**WHAT YOU WILL DO**
Retype the entries below exactly, but begin at the line containing "### call\_on\_x\_position" and end at the last line.

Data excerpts
• • • • • • •

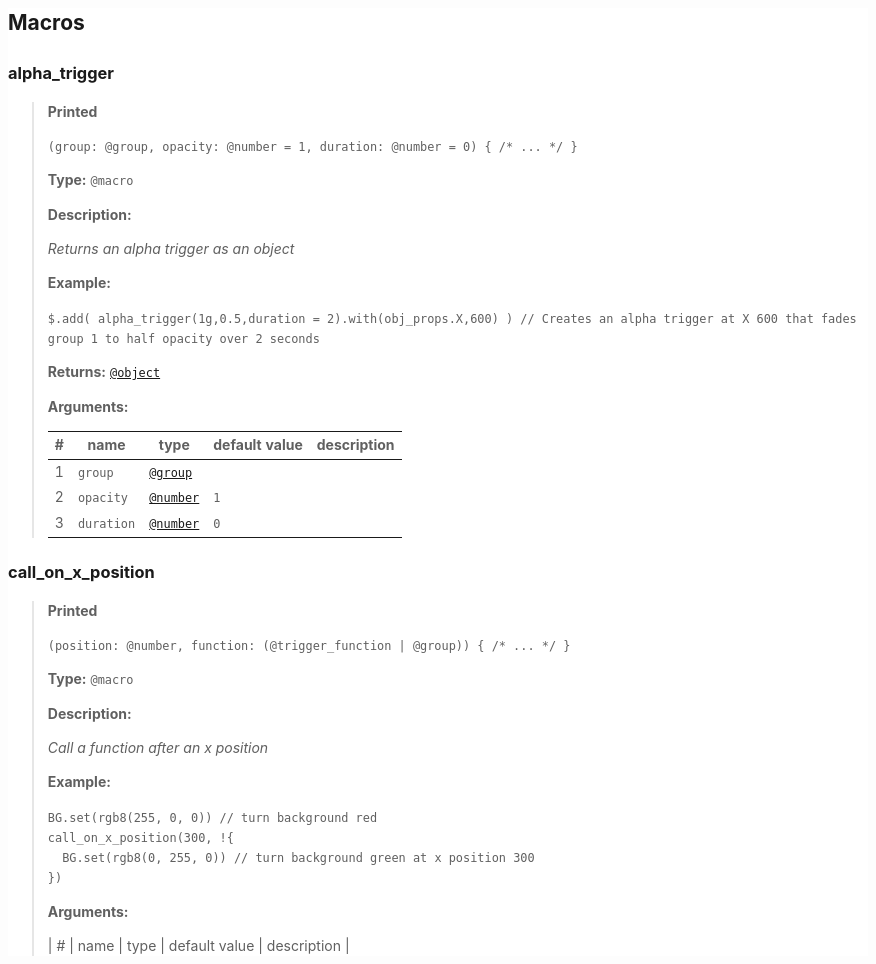 ## Macros

### alpha\_trigger

>**Printed**
>
>```spwn
>(group: @group, opacity: @number = 1, duration: @number = 0) { /* ... */ }
>```
>
>**Type:** `@macro`
>
>**Description:**
>
>_Returns an alpha trigger as an object_
>
>**Example:**
>
>```spwn
>$.add( alpha_trigger(1g,0.5,duration = 2).with(obj_props.X,600) ) // Creates an alpha trigger at X 600 that fades group 1 to half opacity over 2 seconds
>```
>
>
>**Returns:** 
>[`@object`](std-docs/object)
>
>**Arguments:**
>
>| # | name | type | default value | description |
>| - | ---- | ---- | ------------- | ----------- |
>| 1 | `group` | [`@group`](std-docs/group) | | |
>| 2 | `opacity` | [`@number`](std-docs/number) | `1` | |
>| 3 | `duration` | [`@number`](std-docs/number) | `0` | |
>

### call\_on\_x\_position

>**Printed**
>
>```spwn
>(position: @number, function: (@trigger_function | @group)) { /* ... */ }
>```
>
>**Type:** `@macro`
>
>**Description:**
>
>_Call a function after an x position_
>
>**Example:**
>
>```spwn
>BG.set(rgb8(255, 0, 0)) // turn background red
>call_on_x_position(300, !{
>	BG.set(rgb8(0, 255, 0)) // turn background green at x position 300
>})
>```
>
>
>**Arguments:**
>
>| # | name | type | default value | description |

• • • • • • •

**RESULT**
### call\_on\_x\_position

>**Printed**
>
>```spwn
>(position: @number, function: (@trigger_function | @group)) { /* ... */ }
>```
>
>**Type:** `@macro`
>
>**Description:**
>
>_Call a function after an x position_
>
>**Example:**
>
>```spwn
>BG.set(rgb8(255, 0, 0)) // turn background red
>call_on_x_position(300, !{
>	BG.set(rgb8(0, 255, 0)) // turn background green at x position 300
>})
>```
>
>
>**Arguments:**
>
>| # | name | type | default value | description |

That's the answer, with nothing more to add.